Dig trenches around culverts under roads/railways

How is the evidence assessed?
  • Effectiveness
    10%
  • Certainty
    20%
  • Harms
    0%

Study locations

Key messages

  • One study evaluated the effects on mammals of digging trenches around culverts under roads and/or railways. This study was in South Africa.

COMMUNITY RESPONSE (0 STUDIES)

POPULATION RESPONSE (1 STUDY)

BEHAVIOUR (0 STUDIES)

About key messages

Key messages provide a descriptive index to studies we have found that test this intervention.

Studies are not directly comparable or of equal value.
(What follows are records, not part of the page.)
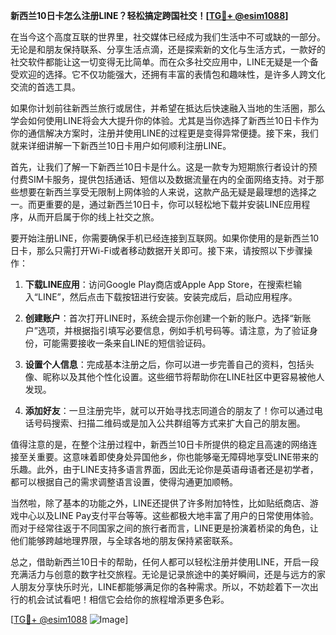 **新西兰10日卡怎么注册LINE？轻松搞定跨国社交！[[TG💪+ @esim1088](https://t.me/s/esim1088)]**

在当今这个高度互联的世界里，社交媒体已经成为我们生活中不可或缺的一部分。无论是和朋友保持联系、分享生活点滴，还是探索新的文化与生活方式，一款好的社交软件都能让这一切变得无比简单。而在众多社交应用中，LINE无疑是一个备受欢迎的选择。它不仅功能强大，还拥有丰富的表情包和趣味性，是许多人跨文化交流的首选工具。

如果你计划前往新西兰旅行或居住，并希望在抵达后快速融入当地的生活圈，那么学会如何使用LINE将会大大提升你的体验。尤其是当你选择了新西兰10日卡作为你的通信解决方案时，注册并使用LINE的过程更是变得异常便捷。接下来，我们就来详细讲解一下新西兰10日卡用户如何顺利注册LINE。

首先，让我们了解一下新西兰10日卡是什么。这是一款专为短期旅行者设计的预付费SIM卡服务，提供包括通话、短信以及数据流量在内的全面网络支持。对于那些想要在新西兰享受无限制上网体验的人来说，这款产品无疑是最理想的选择之一。而更重要的是，通过新西兰10日卡，你可以轻松地下载并安装LINE应用程序，从而开启属于你的线上社交之旅。

要开始注册LINE，你需要确保手机已经连接到互联网。如果你使用的是新西兰10日卡，那么只需打开Wi-Fi或者移动数据开关即可。接下来，请按照以下步骤操作：

1. **下载LINE应用**：访问Google Play商店或Apple App Store，在搜索栏输入“LINE”，然后点击下载按钮进行安装。安装完成后，启动应用程序。
   
2. **创建账户**：首次打开LINE时，系统会提示你创建一个新的账户。选择“新账户”选项，并根据指引填写必要信息，例如手机号码等。请注意，为了验证身份，可能需要接收一条来自LINE的短信验证码。

3. **设置个人信息**：完成基本注册之后，你可以进一步完善自己的资料，包括头像、昵称以及其他个性化设置。这些细节将帮助你在LINE社区中更容易被他人发现。

4. **添加好友**：一旦注册完毕，就可以开始寻找志同道合的朋友了！你可以通过电话号码搜索、扫描二维码或是加入公共群组等方式来扩大自己的朋友圈。

值得注意的是，在整个注册过程中，新西兰10日卡所提供的稳定且高速的网络连接至关重要。这意味着即使身处异国他乡，你也能够毫无障碍地享受LINE带来的乐趣。此外，由于LINE支持多语言界面，因此无论你是英语母语者还是初学者，都可以根据自己的需求调整语言设置，使得沟通更加顺畅。

当然啦，除了基本的功能之外，LINE还提供了许多附加特性，比如贴纸商店、游戏中心以及LINE Pay支付平台等等。这些都极大地丰富了用户的日常使用体验。而对于经常往返于不同国家之间的旅行者而言，LINE更是扮演着桥梁的角色，让他们能够跨越地理界限，与全球各地的朋友保持紧密联系。

总之，借助新西兰10日卡的帮助，任何人都可以轻松注册并使用LINE，开启一段充满活力与创意的数字社交旅程。无论是记录旅途中的美好瞬间，还是与远方的家人朋友分享快乐时光，LINE都能够满足你的各种需求。所以，不妨趁着下一次出行的机会试试看吧！相信它会给你的旅程增添更多色彩。

[[TG💪+ @esim1088](https://t.me/s/esim1088) ![Image](https://i.postimg.cc/4NQfJmqS/Snipaste-2025-05-13-00-14-12.png)]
When making decisions based on this evidence, you should consider factors such as study size, study design, reported metrics and relevance of the study to your situation, rather than simply counting the number of studies that support a particular interpretation.
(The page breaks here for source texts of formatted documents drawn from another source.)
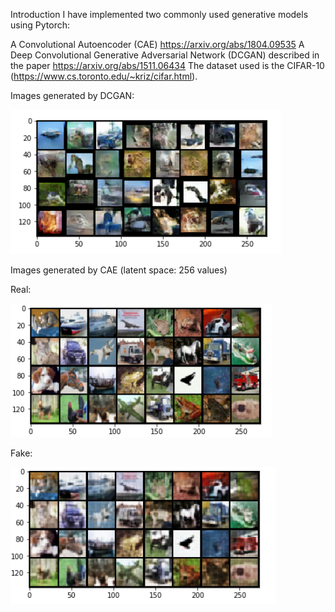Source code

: Introduction
I have implemented two commonly used generative models using Pytorch:

A Convolutional Autoencoder (CAE) https://arxiv.org/abs/1804.09535
A Deep Convolutional Generative Adversarial Network (DCGAN) described in the paper https://arxiv.org/abs/1511.06434
The dataset used is the CIFAR-10 (https://www.cs.toronto.edu/~kriz/cifar.html).

Images generated by DCGAN:

![DCGAN_image](https://github.com/cachett/DCGANandCAE/blob/master/DCGAN_img.PNG)

Images generated by CAE (latent space: 256 values)

Real:

![CAE_image](https://github.com/cachett/DCGANandCAE/blob/master/CAE_img_true.png)

Fake:

![CAE_image](https://github.com/cachett/DCGANandCAE/blob/master/CAE_img_false.PNG)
Supporting evidence from individual studies

  1. A replicated, randomized, controlled, before-and-after study in 2015 along a road through dry savanna in Limpopo, South Africa (Collinson et al. 2017) found that digging trenches alongside culverts did not reduce the number of mammals killed on roads. Results were not tested for statistical significance. One mammal (a South African pouched mouse Saccostomus campestris) was detected as a roadkill near culverts after trenches were dug and one (a red veld rat Aethomys chrysophilus) was found before they were dug. Over the same period, near culverts where no trenches were dug, two multimammate rats Mastomys sp. were detected as roadkills after trenches were dug at treatment sites and one was found before trenches were dug. The study was conducted in January–February 2015 along 400-m-long road sections with 2-m-wide culverts. In three sections, a 30-cm-deep trench, 2 m from the road verge, was dug for 200 m on either side of the culvert. Three road sections had no trench. Roadkills were counted at all sites over 20 days before the trench was dug and 20 days afterwards, by an observer in a car moving at 40–50 km/h.

    Study and other actions tested
Please cite as:

Littlewood, N.A., Rocha, R., Smith, R.K., Martin, P.A., Lockhart, S.L., Schoonover, R.F., Wilman, E., Bladon, A.J., Sainsbury, K.A., Pimm S. and Sutherland, W.J. (2020) Terrestrial Mammal Conservation: Global Evidence for the Effects of Interventions for terrestrial mammals excluding bats and primates. Synopses of Conservation Evidence Series. University of Cambridge, Cambridge, UK.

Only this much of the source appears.